** Data excerpts **
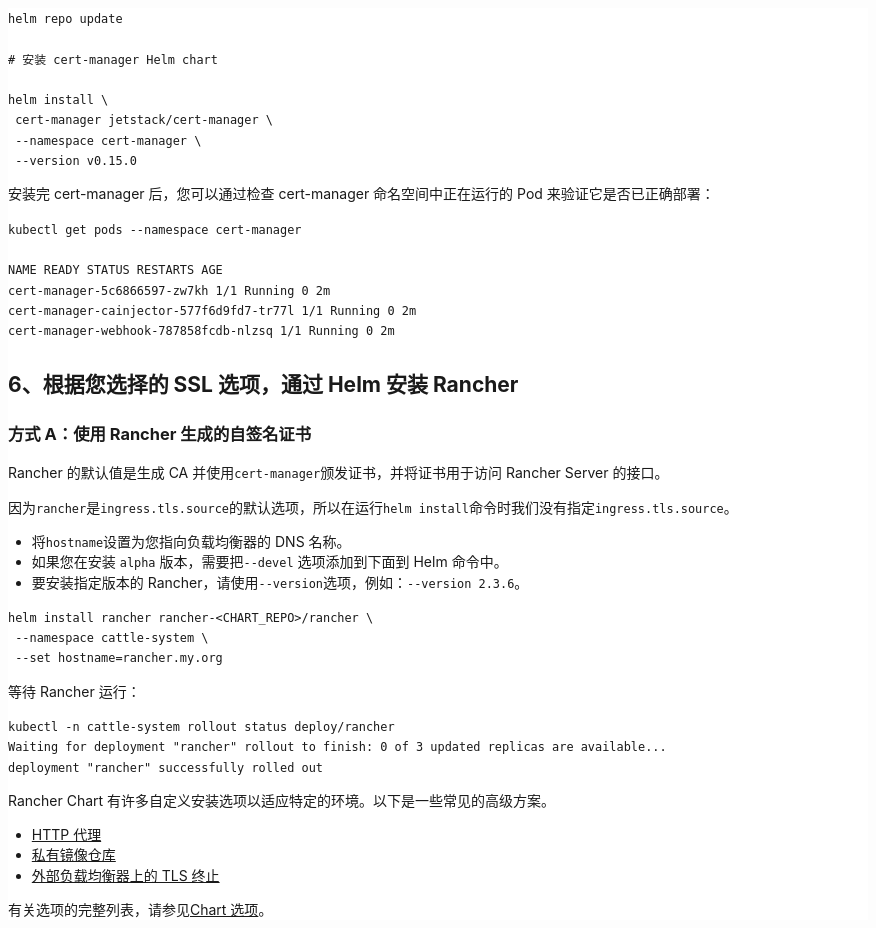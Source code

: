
 ```
helm repo update

# 安装 cert-manager Helm chart

helm install \
 cert-manager jetstack/cert-manager \
 --namespace cert-manager \
 --version v0.15.0

```

安装完 cert-manager 后，您可以通过检查 cert-manager 命名空间中正在运行的 Pod 来验证它是否已正确部署：

```
kubectl get pods --namespace cert-manager

NAME READY STATUS RESTARTS AGE
cert-manager-5c6866597-zw7kh 1/1 Running 0 2m
cert-manager-cainjector-577f6d9fd7-tr77l 1/1 Running 0 2m
cert-manager-webhook-787858fcdb-nlzsq 1/1 Running 0 2m
```

## 6、根据您选择的 SSL 选项，通过 Helm 安装 Rancher

### 方式 A：使用 Rancher 生成的自签名证书

Rancher 的默认值是生成 CA 并使用`cert-manager`颁发证书，并将证书用于访问 Rancher Server 的接口。

因为`rancher`是`ingress.tls.source`的默认选项，所以在运行`helm install`命令时我们没有指定`ingress.tls.source`。

- 将`hostname`设置为您指向负载均衡器的 DNS 名称。
- 如果您在安装 `alpha` 版本，需要把`--devel` 选项添加到下面到 Helm 命令中。
- 要安装指定版本的 Rancher，请使用`--version`选项，例如：`--version 2.3.6`。

```
helm install rancher rancher-<CHART_REPO>/rancher \
 --namespace cattle-system \
 --set hostname=rancher.my.org
```

等待 Rancher 运行：

```
kubectl -n cattle-system rollout status deploy/rancher
Waiting for deployment "rancher" rollout to finish: 0 of 3 updated replicas are available...
deployment "rancher" successfully rolled out
```

Rancher Chart 有许多自定义安装选项以适应特定的环境。以下是一些常见的高级方案。

- [HTTP 代理](/docs/rancher2/installation_new/resources/chart-options/_index)
- [私有镜像仓库](/docs/rancher2/installation_new/resources/chart-options/_index)
- [外部负载均衡器上的 TLS 终止](/docs/rancher2/installation_new/resources/chart-options/_index)

有关选项的完整列表，请参见[Chart 选项](/docs/rancher2/installation_new/resources/chart-options/_index)。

** Task statement **
Copy out every line in the records where the word "rollout" is found.

** Solution for this exercise **
kubectl -n cattle-system rollout status deploy/rancher
Waiting for deployment "rancher" rollout to finish: 0 of 3 updated replicas are available...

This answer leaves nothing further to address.